## Provided data
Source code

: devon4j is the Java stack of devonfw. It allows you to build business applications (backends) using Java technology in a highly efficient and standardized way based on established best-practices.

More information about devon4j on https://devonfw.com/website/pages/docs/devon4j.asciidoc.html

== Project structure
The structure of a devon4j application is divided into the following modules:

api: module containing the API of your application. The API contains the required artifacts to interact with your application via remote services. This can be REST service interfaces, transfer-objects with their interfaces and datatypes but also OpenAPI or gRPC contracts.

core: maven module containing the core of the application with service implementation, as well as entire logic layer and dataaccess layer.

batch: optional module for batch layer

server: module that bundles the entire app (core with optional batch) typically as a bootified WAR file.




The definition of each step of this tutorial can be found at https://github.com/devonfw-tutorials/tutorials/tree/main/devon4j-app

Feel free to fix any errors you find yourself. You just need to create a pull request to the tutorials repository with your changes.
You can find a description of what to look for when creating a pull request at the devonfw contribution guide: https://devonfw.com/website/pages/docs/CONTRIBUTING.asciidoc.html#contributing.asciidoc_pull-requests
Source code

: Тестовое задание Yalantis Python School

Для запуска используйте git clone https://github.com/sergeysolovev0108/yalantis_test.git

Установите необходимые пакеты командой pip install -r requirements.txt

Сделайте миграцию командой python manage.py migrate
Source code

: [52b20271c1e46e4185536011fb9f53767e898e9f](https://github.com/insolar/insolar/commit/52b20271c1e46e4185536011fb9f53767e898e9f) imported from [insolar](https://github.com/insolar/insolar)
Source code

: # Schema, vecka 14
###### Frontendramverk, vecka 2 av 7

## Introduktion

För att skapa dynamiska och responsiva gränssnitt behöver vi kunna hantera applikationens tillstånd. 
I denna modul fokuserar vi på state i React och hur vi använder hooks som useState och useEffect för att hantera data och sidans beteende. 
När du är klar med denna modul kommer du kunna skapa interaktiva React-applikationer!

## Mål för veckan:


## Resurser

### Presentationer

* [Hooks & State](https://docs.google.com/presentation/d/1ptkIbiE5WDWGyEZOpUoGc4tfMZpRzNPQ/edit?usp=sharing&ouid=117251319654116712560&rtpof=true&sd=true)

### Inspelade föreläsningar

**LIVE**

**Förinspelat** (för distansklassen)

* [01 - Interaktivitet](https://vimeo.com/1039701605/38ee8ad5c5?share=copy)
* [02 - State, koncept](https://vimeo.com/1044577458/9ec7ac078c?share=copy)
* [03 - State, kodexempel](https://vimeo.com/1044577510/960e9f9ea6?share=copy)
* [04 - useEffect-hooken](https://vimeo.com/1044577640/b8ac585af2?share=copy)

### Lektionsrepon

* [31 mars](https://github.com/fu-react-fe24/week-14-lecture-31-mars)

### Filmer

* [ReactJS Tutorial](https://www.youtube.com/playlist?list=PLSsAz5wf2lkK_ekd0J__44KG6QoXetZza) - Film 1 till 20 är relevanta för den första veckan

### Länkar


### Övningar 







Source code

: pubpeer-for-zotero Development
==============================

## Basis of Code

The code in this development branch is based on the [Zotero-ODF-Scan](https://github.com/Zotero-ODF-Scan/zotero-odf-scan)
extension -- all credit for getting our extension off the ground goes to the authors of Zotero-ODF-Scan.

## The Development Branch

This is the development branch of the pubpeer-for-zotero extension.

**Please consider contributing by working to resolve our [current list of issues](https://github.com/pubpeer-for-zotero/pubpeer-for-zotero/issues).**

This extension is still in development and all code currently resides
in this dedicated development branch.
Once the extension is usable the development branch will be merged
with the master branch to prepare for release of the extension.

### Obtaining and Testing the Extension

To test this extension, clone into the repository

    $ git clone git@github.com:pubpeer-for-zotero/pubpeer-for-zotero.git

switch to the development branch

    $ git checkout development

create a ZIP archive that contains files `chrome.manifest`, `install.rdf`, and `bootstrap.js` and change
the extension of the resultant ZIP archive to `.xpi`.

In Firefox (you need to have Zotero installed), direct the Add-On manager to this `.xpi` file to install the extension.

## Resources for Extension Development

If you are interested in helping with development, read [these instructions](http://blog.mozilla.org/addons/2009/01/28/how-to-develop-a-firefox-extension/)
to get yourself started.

## Problem description
Reproduce exactly, and only, the part of the listing above that begins at the line with "You can find" and goes on through the line with "I denna modul".

## Solution for this task
You can find a description of what to look for when creating a pull request at the devonfw contribution guide: https://devonfw.com/website/pages/docs/CONTRIBUTING.asciidoc.html#contributing.asciidoc_pull-requests
Source code

: Тестовое задание Yalantis Python School

Для запуска используйте git clone https://github.com/sergeysolovev0108/yalantis_test.git

Установите необходимые пакеты командой pip install -r requirements.txt

Сделайте миграцию командой python manage.py migrate
Source code

: [52b20271c1e46e4185536011fb9f53767e898e9f](https://github.com/insolar/insolar/commit/52b20271c1e46e4185536011fb9f53767e898e9f) imported from [insolar](https://github.com/insolar/insolar)
Source code

: # Schema, vecka 14
###### Frontendramverk, vecka 2 av 7

## Introduktion

För att skapa dynamiska och responsiva gränssnitt behöver vi kunna hantera applikationens tillstånd. 
I denna modul fokuserar vi på state i React och hur vi använder hooks som useState och useEffect för att hantera data och sidans beteende. 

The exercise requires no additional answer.